Race and Ethnicity60: Statistics Canada provided data on breast cancer incidence, stage, subtype, and mortality by ethnicity.Breast cancer incidence and stage at diagnosis included data up to 2015 and mortality findings included data up to 2019. The following race/ethnicity categories were included: First Nations, Métis, Inuit, South Asian, Chinese, Black, Filipino, Latin American, Arab, Southeast Asian, West Asian, Korean, Japanese, Multiple Ethnicities, White and Other. Preliminary unpublished data from Statistics Canada suggest disparities in breast cancer outcomes among different racial and ethnic groups in Canada in comparison to the White population (which is the largest demographic group).

The median age at diagnosis for non-White women is younger (52 to 60 years) than for White women (63 years), as is the median age of death from breast cancer (55 to 71) vs 71 years.

Incidence rates also vary by race/ethnicity. The lifetime risk of breast cancer in Black, Chinese, First Nation, and South Asian populations is lower than the risk in White populations. At age 40-49, there are more breast cancers diagnosed among Filipina (37.2 more/100,000 person years (PYs); 3.7 more /1,000 over 10 years*) and multi-ethnic women (77.4 more/100,000 PYs; 7.7 more/1,000 over 10 years*) compared to White women. At age 50-59, there are more breast cancers diagnosed among Arab (65.7 more/100,000 PYs; 6.6 more/1,000 over 10 years*) and Filipina (34.7 more/100,000 PYs; 3.5 more/1,000 over 10 years*) women compared to White women. Other non-White populations had lower or similar rates of breast cancer incidence than White women for all age groups (40-79 years).

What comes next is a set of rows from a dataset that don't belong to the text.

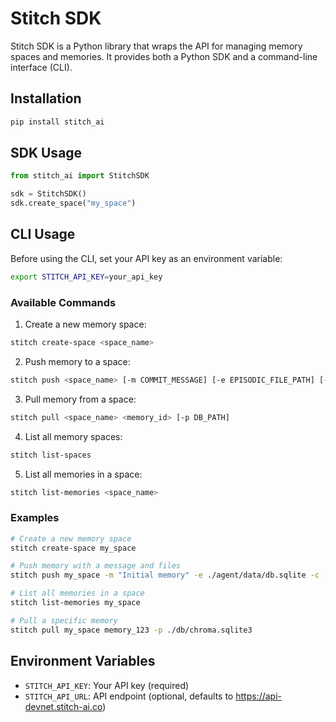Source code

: # Stitch SDK

Stitch SDK is a Python library that wraps the API for managing memory spaces and memories. It provides both a Python SDK and a command-line interface (CLI).

## Installation

```bash
pip install stitch_ai
```

## SDK Usage

```python
from stitch_ai import StitchSDK

sdk = StitchSDK()
sdk.create_space("my_space")
```

## CLI Usage

Before using the CLI, set your API key as an environment variable:

```bash
export STITCH_API_KEY=your_api_key
```

### Available Commands

1. Create a new memory space:
```bash
stitch create-space <space_name>
```

2. Push memory to a space:
```bash
stitch push <space_name> [-m COMMIT_MESSAGE] [-e EPISODIC_FILE_PATH] [-c CHARACTER_FILE_PATH]
```

3. Pull memory from a space:
```bash
stitch pull <space_name> <memory_id> [-p DB_PATH]
```

4. List all memory spaces:
```bash
stitch list-spaces
```

5. List all memories in a space:
```bash
stitch list-memories <space_name>
```

### Examples

```bash
# Create a new memory space
stitch create-space my_space

# Push memory with a message and files
stitch push my_space -m "Initial memory" -e ./agent/data/db.sqlite -c ./characters/default.character.json

# List all memories in a space
stitch list-memories my_space

# Pull a specific memory
stitch pull my_space memory_123 -p ./db/chroma.sqlite3
```

## Environment Variables

- `STITCH_API_KEY`: Your API key (required)
- `STITCH_API_URL`: API endpoint (optional, defaults to https://api-devnet.stitch-ai.co)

Additionally, some non-White populations show a higher proportion of aggressive subtypes of breast cancer (e.g., triple negative), compared to White. While 62.3% of breast cancer cases among White women were classified as less aggressive luminal A, significantly lower proportion were observed among Black (37.9%), Filipina (51.7%), South Asian (52.0%), Chinese (53.2%), and First Nations (55.2%) women. Furthermore, proportions of triple negative cancers were significantly higher among Black women compared to White women (20.5% versus 9.5%), but lower among Filipina (5.4%).

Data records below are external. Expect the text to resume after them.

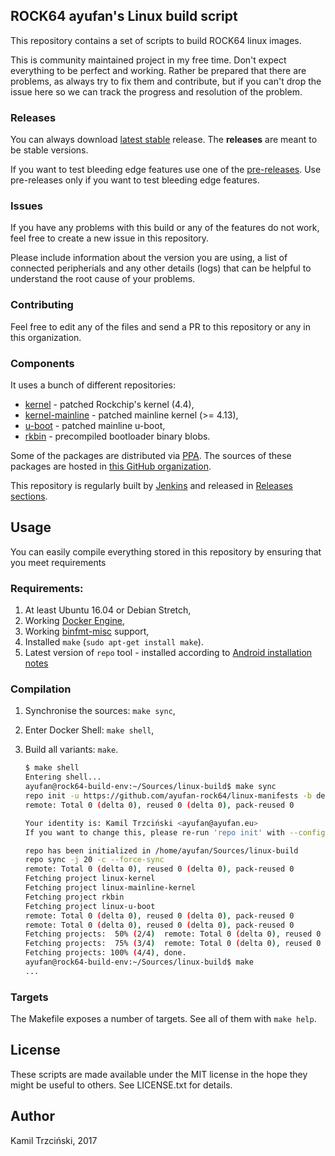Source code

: ## ROCK64 ayufan's Linux build script

This repository contains a set of scripts to build ROCK64 linux images.

This is community maintained project in my free time. Don't expect everything to be perfect and working. Rather be prepared that there are problems, as always try to fix them and contribute, but if you can't drop the issue here so we can track the progress and resolution of the problem.

### Releases

You can always download [latest stable](https://github.com/ayufan-rock64/linux-build/releases/latest) release. The **releases** are meant to be stable versions.

If you want to test bleeding edge features use one of the [pre-releases](https://github.com/ayufan-rock64/linux-build/releases).
Use pre-releases only if you want to test bleeding edge features.

### Issues

If you have any problems with this build or any of the features do not work, feel free to create a new issue in this repository.

Please include information about the version you are using, a list of connected peripherials and any other details (logs) that can be helpful to understand the root cause of your problems.

### Contributing

Feel free to edit any of the files and send a PR to this repository or any in this organization.

### Components

It uses a bunch of different repositories:
- [kernel](https://github.com/ayufan-rock64/linux-kernel) - patched Rockchip's kernel (4.4),
- [kernel-mainline](https://github.com/ayufan-rock64/linux-mainline-kernel) - patched mainline kernel (>= 4.13),
- [u-boot](https://github.com/ayufan-rock64/linux-u-boot) - patched mainline u-boot,
- [rkbin](https://github.com/ayufan-rock64/rkbin) - precompiled bootloader binary blobs.

Some of the packages are distributed via [PPA](https://launchpad.net/~ayufan/+archive/ubuntu/rock64-ppa/).
The sources of these packages are hosted in [this GitHub organization](https://github.com/ayufan-rock64).

This repository is regularly built by [Jenkins](https://jenkins.ayufan.eu/job/linux-build-rock-64/) and released in [Releases sections](https://github.com/ayufan-rock64/linux-build/releases).

## Usage

You can easily compile everything stored in this repository by ensuring that you meet requirements

### Requirements:

1. At least Ubuntu 16.04 or Debian Stretch,
1. Working [Docker Engine](https://docs.docker.com/engine/installation/),
1. Working [binfmt-misc](recipes/binfmt-misc.md) support,
1. Installed `make` (`sudo apt-get install make`).
1. Latest version of `repo` tool - installed according to [Android installation notes](https://source.android.com/setup/downloading#installing-repo)

### Compilation

1. Synchronise the sources: `make sync`,
1. Enter Docker Shell: `make shell`,
1. Build all variants: `make`.

    ```bash
    $ make shell
    Entering shell...
    ayufan@rock64-build-env:~/Sources/linux-build$ make sync
    repo init -u https://github.com/ayufan-rock64/linux-manifests -b default --depth=1 --no-clone-bundle
    remote: Total 0 (delta 0), reused 0 (delta 0), pack-reused 0

    Your identity is: Kamil Trzciński <ayufan@ayufan.eu>
    If you want to change this, please re-run 'repo init' with --config-name

    repo has been initialized in /home/ayufan/Sources/linux-build
    repo sync -j 20 -c --force-sync
    remote: Total 0 (delta 0), reused 0 (delta 0), pack-reused 0
    Fetching project linux-kernel
    Fetching project linux-mainline-kernel
    Fetching project rkbin
    Fetching project linux-u-boot
    remote: Total 0 (delta 0), reused 0 (delta 0), pack-reused 0
    remote: Total 0 (delta 0), reused 0 (delta 0), pack-reused 0
    Fetching projects:  50% (2/4)  remote: Total 0 (delta 0), reused 0 (delta 0), pack-reused 0
    Fetching projects:  75% (3/4)  remote: Total 0 (delta 0), reused 0 (delta 0), pack-reused 0
    Fetching projects: 100% (4/4), done.
    ayufan@rock64-build-env:~/Sources/linux-build$ make
    ...
    ```

### Targets

The Makefile exposes a number of targets.
See all of them with `make help`.

## License

These scripts are made available under the MIT license in the hope they might be useful to others. See LICENSE.txt for details.

## Author

Kamil Trzciński, 2017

When considering the stage at diagnosis, significantly lower proportions of cases were diagnosed at stage I among Filipina (38.6%), Black (39.2%), South Asian (40.6%), and First Nations (40.7%) women compared to White women (46.5%). Additionally, compared to White women (17.0%), a higher proportion of cancers were diagnosed at stage III or IV (26.3%) for Black women, while a lower proportion were diagnosed at stage III or IV (13.1%) for Chinese women.

For Black women 40-49 years, the mortality rate is higher (21.4 deaths/100,000 PYs, 95%CI: 15.6 to 27.2) compared to White women (15.3/100,000 PYs, 95%CI:14.4 to 16.3) or a difference of approximately 0.61 per 1,000 over 10 years* . Additionally, among women 60-69, both First Nations (64.7/ 100,000 PYs, 95%CI: 53.5 to 76.2) and Métis women (79.2/100,000 PYs, 95%CI: 59.2 to 99.2) experience a higher mortality rates by 1.13 and 2.58 per 1000 over 10 years*, respectively, compared to White women (53.4 /100,000 PYs, 95%CI: 51.7 to 55.2). For the remaining age groups, mortality rates were the same or lower than White women.

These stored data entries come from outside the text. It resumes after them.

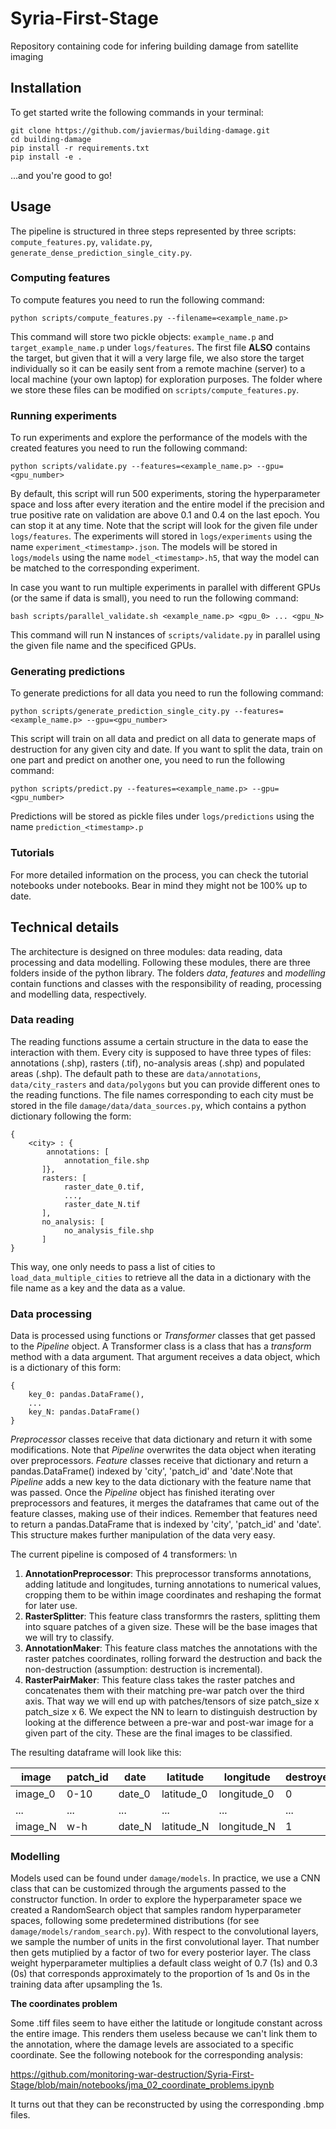 # Syria-First-Stage
Repository containing code for infering building damage from satellite imaging

## Installation

To get started write the following commands in your terminal:

```
git clone https://github.com/javiermas/building-damage.git
cd building-damage
pip install -r requirements.txt
pip install -e .
```
...and you're good to go!

## Usage

The pipeline is structured in three steps represented by three scripts: `compute_features.py`, `validate.py`, `generate_dense_prediction_single_city.py`.

### Computing features

To compute features you need to run the following command:
```
python scripts/compute_features.py --filename=<example_name.p>
```
This command will store two pickle objects: `example_name.p` and `target_example_name.p` under `logs/features`. The first file __ALSO__ contains the target, but given that it will a very large file, we also store the target individually so it can be easily sent from a remote machine (server) to a local machine (your own laptop) for exploration purposes. The folder where we store these files can be modified on `scripts/compute_features.py`.

### Running experiments

To run experiments and explore the performance of the models with the created features you need to run the following command:
```
python scripts/validate.py --features=<example_name.p> --gpu=<gpu_number>
```
By default, this script will run 500 experiments, storing the hyperparameter space and loss after every iteration and the entire model if the precision and true positive rate on validation are above 0.1 and 0.4 on the last epoch. You can stop it at any time. Note that the script will look for the given file under `logs/features`. The experiments will stored in `logs/experiments` using the name `experiment_<timestamp>.json`. The models will be stored in `logs/models` using the name `model_<timestamp>.h5`, that way the model can be matched to the corresponding experiment.

In case you want to run multiple experiments in parallel with different GPUs (or the same if data is small), you need to run the following command:
```
bash scripts/parallel_validate.sh <example_name.p> <gpu_0> ... <gpu_N>
```
This command will run N instances of `scripts/validate.py` in parallel using the given file name and the specificed GPUs.

### Generating predictions

To generate predictions for all data you need to run the following command:
```
python scripts/generate_prediction_single_city.py --features=<example_name.p> --gpu=<gpu_number>
```
This script will train on all data and predict on all data to generate maps of destruction for any given city and date. If you want to split the data, train on one part and predict on another one, you need to run the following command:
```
python scripts/predict.py --features=<example_name.p> --gpu=<gpu_number>
```
Predictions will be stored as pickle files under `logs/predictions` using the name `prediction_<timestamp>.p`

### Tutorials

For more detailed information on the process, you can check the tutorial notebooks under notebooks. Bear in mind they might not be 100\% up to date.

## Technical details

The architecture is designed on three modules: data reading, data processing and data modelling. Following these modules, there are three folders inside of the python library. The folders _data_, _features_ and _modelling_ contain functions and classes with the responsibility of reading, processing and modelling data, respectively.

### Data reading
The reading functions assume a certain structure in the data to ease the interaction with them. Every city is supposed to have three types of files: annotations (.shp), rasters (.tif), no-analysis areas (.shp) and populated areas (.shp). The default path to these are `data/annotations`, `data/city_rasters` and `data/polygons` but you can provide different ones to the reading functions. The file names corresponding to each city must be stored in the file `damage/data/data_sources.py`, which contains a python dictionary following the form: 
```
{
    <city> : {
        annotations: [
            annotation_file.shp
       ]},
       rasters: [
            raster_date_0.tif,
            ..., 
            raster_date_N.tif
       ],
       no_analysis: [
            no_analysis_file.shp
       ]
}
```
This way, one only needs to pass a list of cities to `load_data_multiple_cities` to retrieve all the data in a dictionary with the file name as a key and the data as a value.

### Data processing
Data is processed using functions or _Transformer_ classes that get passed to the _Pipeline_ object. A Transformer class is a class that has a _transform_ method with a data argument. That argument receives a data object, which is a dictionary of this form:
```
{
    key_0: pandas.DataFrame(),
    ...
    key_N: pandas.DataFrame()
}
```
_Preprocessor_ classes receive that data dictionary and return it with some modifications. Note that _Pipeline_ overwrites the data object when iterating over preprocessors.
_Feature_ classes receive that dictionary and return a pandas.DataFrame() indexed by 'city', 'patch_id' and 'date'.Note that _Pipeline_ adds a new key to the data dictionary with the feature name that was passed. Once the _Pipeline_ object has finished iterating over preprocessors and features, it merges the dataframes that came out of the feature classes, making use of their indices. Remember that features need to return a pandas.DataFrame that is indexed by 'city', 'patch_id' and 'date'. This structure makes further manipulation of the data very easy.

The current pipeline is composed of 4 transformers:
\n
1. __AnnotationPreprocessor__: This preprocessor transforms annotations, adding latitude and longitudes, turning annotations to numerical values, cropping them to be within image coordinates and reshaping the format for later use.
2. __RasterSplitter__: This feature class transformrs the rasters, splitting them into square patches of a given size. These will be the base images that we will try to classify.
3. __AnnotationMaker__: This feature class matches the annotations with the raster patches coordinates, rolling forward the destruction and back the non-destruction (assumption: destruction is incremental).
4. __RasterPairMaker__: This feature class takes the raster patches and concatenates them with their matching pre-war patch over the third axis. That way we will end up with patches/tensors of size patch_size x patch_size x 6. We expect the NN to learn to distinguish destruction by looking at the difference between a pre-war and post-war image for a given part of the city. These are the final images to be classified. 

The resulting dataframe will look like this:

| image       | patch_id | date   | latitude    | longitude   | destroyed |
| ----------- | -------- | ------ | ----------- | ----------- | --------- |
| image_0     | 0-10     | date_0 | latitude_0  | longitude_0 | 0         |
| ...         | ...      | ...    | ...         | ...         | ...       |
| image_N     | w-h      | date_N | latitude_N  | longitude_N | 1         |


### Modelling

Models used can be found under `damage/models`. In practice, we use a CNN class that can be customized through the arguments passed to the constructor function. In order to explore the hyperparameter space we created a RandomSearch object that samples random hyperparameter spaces, following some predetermined distributions (for see `damage/models/random_search.py`). With respect to the convolutional layers, we sample the number of units in the first convolutional layer. That number then gets mutiplied by a factor of two for every posterior layer. The class weight hyperparameter multiplies a default class weight of 0.7 (1s) and 0.3 (0s) that corresponds approximately to the proportion of 1s and 0s in the training data after upsampling the 1s.


__The coordinates problem__

Some .tiff files seem to have either the latitude or longitude constant across the entire image. This renders them useless because we can't link them to the annotation, where the damage levels are associated to a specific coordinate. See the following notebook for the corresponding analysis:

https://github.com/monitoring-war-destruction/Syria-First-Stage/blob/main/notebooks/jma_02_coordinate_problems.ipynb

It turns out that they can be reconstructed by using the corresponding .bmp files.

*Estimate of 1,000 over 10 years are based on rate differences between groups with 100,000PY denominators, then converted to per 10,000PY. The estimates are based on incidence data up to 2015 and mortality data up to 2019. Using this data to estimate case numbers over 10 years  would assume a constant rate into the future. We are also not able to calculate a 95% confidence interval for the estimates at this time. Therefore there is some uncertainty in these estimates.


Rationale

Across all age groups, the Task Force considered that all evidence related to benefits of screening (RCTs, observational, modelling) was of low or very low certainty. Also, while relative effects across these study designs differed, absolute benefits did not vary substantially. Based on these factors, the Task Force considered the range of estimates of benefit and harms from these different data sources. In evaluating the range of effects from various studies, the Task Force considered that estimates from RCTs may underestimate the benefits for those who undergo screening due to the use of intention to screen approaches. Observational studies address this issue by focusing on those who do undergo screening but are likely to overestimate the benefits of screening due to selection or other biases 61. Modelling estimated a ‘perfect’ screening scenario with 100% of women screened and adhering to screening and had findings that typically fell within the range of estimates from RCTs and observational studies, recognising modelling comes with its own assumptions. Benefits may be increased for those at moderately increased risk due to family history or breast density, although there was no direct evidence.

Evidence for the harms of additional imaging and biopsies was of greater certainty as the data came directly from Canadian screening programs. Since the best available data was from 2011-12 screening years, additional imaging (no cancer) may be slightly underestimated as these rates have since increased62. For those at moderately increased risk due to family history or breast density, harms data were not available either directly or indirectly.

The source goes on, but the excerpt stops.